Nicolas Boon — No Coração da Escritura
Segundo Nicolas Boon (Au coeur de l’écriture), este termo vulgarizou-se, guardando, no entanto, seu sentido de “transmissão fiel de um corpo doutrinal”. Entretanto, a simples transmissão de uma doutrina, como se fosse um “buquê de flores”, não garante que os elementos desta doutrina, nesta analogia estas flores do buquê, cortadas de seus canteiros originais, não venham a morrer; fato comum na transmissão de ritos, que pela ignorância, se tornam simplesmente maneiras de agir e cessam de ser ritos, no sentido profundo do termo.
Todavia, é legítimo considerar que um certo número de virtualidades, nesta abordagem da tradição, ainda se salvam, embora recolhidas em si mesmas, esperando o justo conhecimento para transformá-las de virtualidades em atualidades. Com efeito, a razão profunda deste deplorável estado de coisas, está na transmissão como simples passagem de objetos de um para outro. Esquece-se muitas vezes que a doutrina, assim como o rito, é um ser vivo que se estende além da dimensão humana, a ponto de se poder dizer que é um absurdo, qualquer pretensão à verdade, ou à compreensão do oculto.

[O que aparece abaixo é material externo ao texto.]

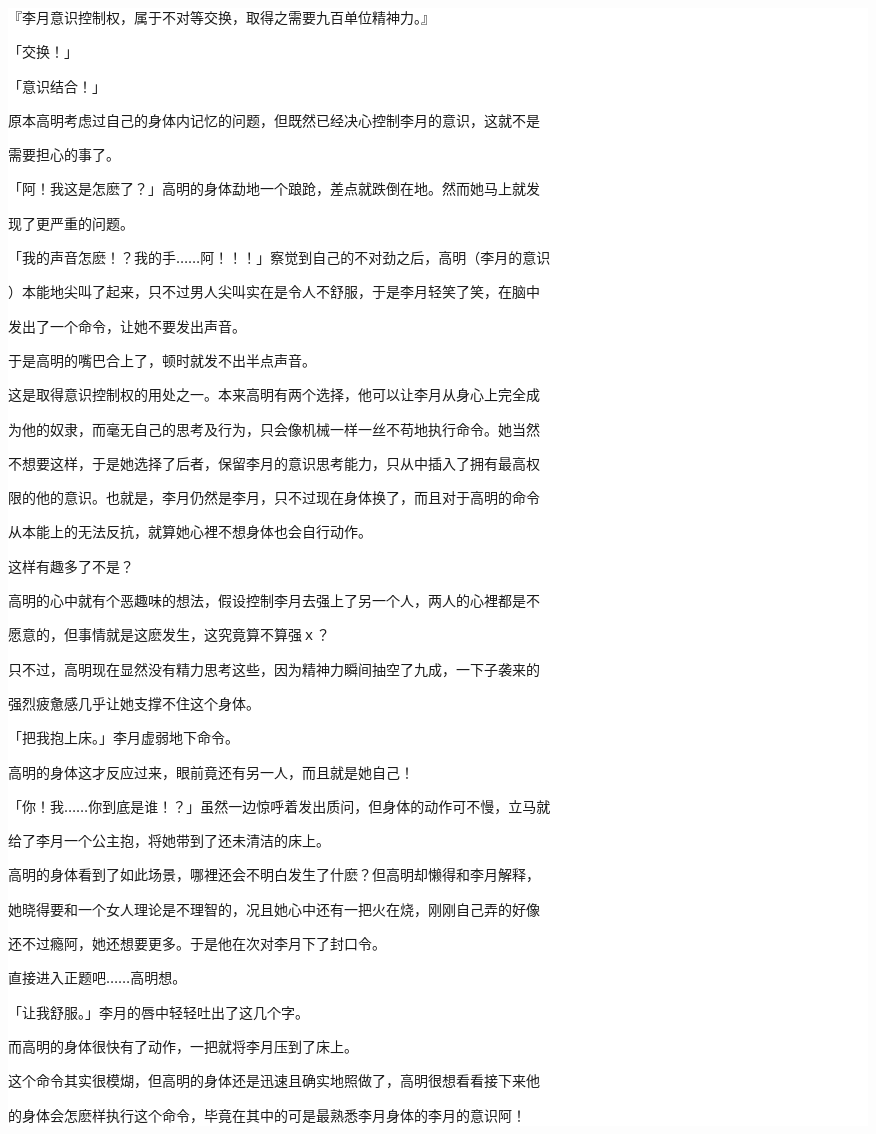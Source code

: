『李月意识控制权，属于不对等交换，取得之需要九百单位精神力。』

「交换！」

「意识结合！」

原本高明考虑过自己的身体内记忆的问题，但既然已经决心控制李月的意识，这就不是

需要担心的事了。

「阿！我这是怎麽了？」高明的身体勐地一个踉跄，差点就跌倒在地。然而她马上就发

现了更严重的问题。

「我的声音怎麽！？我的手……阿！！！」察觉到自己的不对劲之后，高明（李月的意识

）本能地尖叫了起来，只不过男人尖叫实在是令人不舒服，于是李月轻笑了笑，在脑中

发出了一个命令，让她不要发出声音。

于是高明的嘴巴合上了，顿时就发不出半点声音。

这是取得意识控制权的用处之一。本来高明有两个选择，他可以让李月从身心上完全成

为他的奴隶，而毫无自己的思考及行为，只会像机械一样一丝不苟地执行命令。她当然

不想要这样，于是她选择了后者，保留李月的意识思考能力，只从中插入了拥有最高权

限的他的意识。也就是，李月仍然是李月，只不过现在身体换了，而且对于高明的命令

从本能上的无法反抗，就算她心裡不想身体也会自行动作。

这样有趣多了不是？

高明的心中就有个恶趣味的想法，假设控制李月去强上了另一个人，两人的心裡都是不

愿意的，但事情就是这麽发生，这究竟算不算强ｘ？

只不过，高明现在显然没有精力思考这些，因为精神力瞬间抽空了九成，一下子袭来的

强烈疲惫感几乎让她支撑不住这个身体。

「把我抱上床。」李月虚弱地下命令。

高明的身体这才反应过来，眼前竟还有另一人，而且就是她自己！

「你！我……你到底是谁！？」虽然一边惊呼着发出质问，但身体的动作可不慢，立马就

给了李月一个公主抱，将她带到了还未清洁的床上。

高明的身体看到了如此场景，哪裡还会不明白发生了什麽？但高明却懒得和李月解释，

她晓得要和一个女人理论是不理智的，况且她心中还有一把火在烧，刚刚自己弄的好像

还不过瘾阿，她还想要更多。于是他在次对李月下了封口令。

直接进入正题吧……高明想。

「让我舒服。」李月的唇中轻轻吐出了这几个字。

而高明的身体很快有了动作，一把就将李月压到了床上。

这个命令其实很模煳，但高明的身体还是迅速且确实地照做了，高明很想看看接下来他

的身体会怎麽样执行这个命令，毕竟在其中的可是最熟悉李月身体的李月的意识阿！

O que se passa na realidade é que na justa transmissão se é possuído pela verdade, se é levado ou transformado pelo oculto, pelo segredo. A Tradição, como “transmissão regular de princípios e de influências espirituais”, sublinha o caráter sagrado desta transmissão; pois a palavra “regular” corresponde a “rito”. No entanto, esta definição ainda é uma “de-finição”, e como tal limitada, sustentando uma dualidade entre princípios e influências, como se fossem coisas distintas. Uma separação que põe em risco o entendimento do que é Tradição.

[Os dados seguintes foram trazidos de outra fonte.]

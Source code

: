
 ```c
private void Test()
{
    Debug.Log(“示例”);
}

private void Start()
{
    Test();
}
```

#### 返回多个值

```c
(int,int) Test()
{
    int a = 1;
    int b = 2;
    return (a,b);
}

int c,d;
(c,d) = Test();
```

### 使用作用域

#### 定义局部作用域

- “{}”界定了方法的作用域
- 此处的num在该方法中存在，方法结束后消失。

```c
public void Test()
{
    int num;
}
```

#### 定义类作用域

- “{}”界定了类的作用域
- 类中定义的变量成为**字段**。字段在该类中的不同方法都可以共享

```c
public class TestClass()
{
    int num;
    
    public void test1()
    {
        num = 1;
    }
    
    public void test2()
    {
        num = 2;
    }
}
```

O risco está justamente, se se toma “princípios”, como um certo número de teorias, sob um intelectualismo onde o termo “princípio” assume facilmente o significado de afirmação geral, formando a base de certa doutrina. Este risco pode ser evitado, ao se considerar o termo “influência”, complementar na definição, levando em conta que toda influência supõe um influente, logo um ponto de partida, e também um ponto de chegada. Deste modo, seria correto denominar o ponto de partida da influência ou o influente, “princípio”, como é de fato, pois se assim não fosse “princípio”, seria por sua vez algo receptivo a uma outra influência, e assim se poderia ir ad infinitum. Quando falamos de princípio, não se trata tanto de um ponto de doutrina mas de uma fonte vital; haja visto o que a tradição judaica entende pela Torá, que no espírito ocidental fixou-se como “Lei”.
Em realidade, a Torá é comparada à Árvore de Vida, e o termo ele mesmo contém a noção de ordem interior, logo orgânica. Toda cristalização condena a noção mesma de Princípio porque ele é feito para ser “fonte”, meio orgânico. Deste modo faria até mais sentido se juntar “princípios” e “influências”em uma expressão “princípios influentes”. Assim sendo se reconheceria a tradição, enquanto transmissão, na condição de compreendê-la como um trans-posição ou uma transformação, dando a esta palavra “forma” toda sua extensão ontológica.
A Tradição é por conseguinte uma “transposição” — palavra que denota lugar — do homem no “lugar” por excelência; a iniciação sendo essencialmente isto: colocar o homem “de fora de dentro”; este dentro sendo o “lugar” onde só a luz é. A luz equivale ao conhecimento real quer dizer unitivo. O iniciador neste caso é representante ou suporte direto do princípio influente. Ele não transmite um saber pessoal. Ele transmite simplesmente o segredo inerente a este conhecimento real.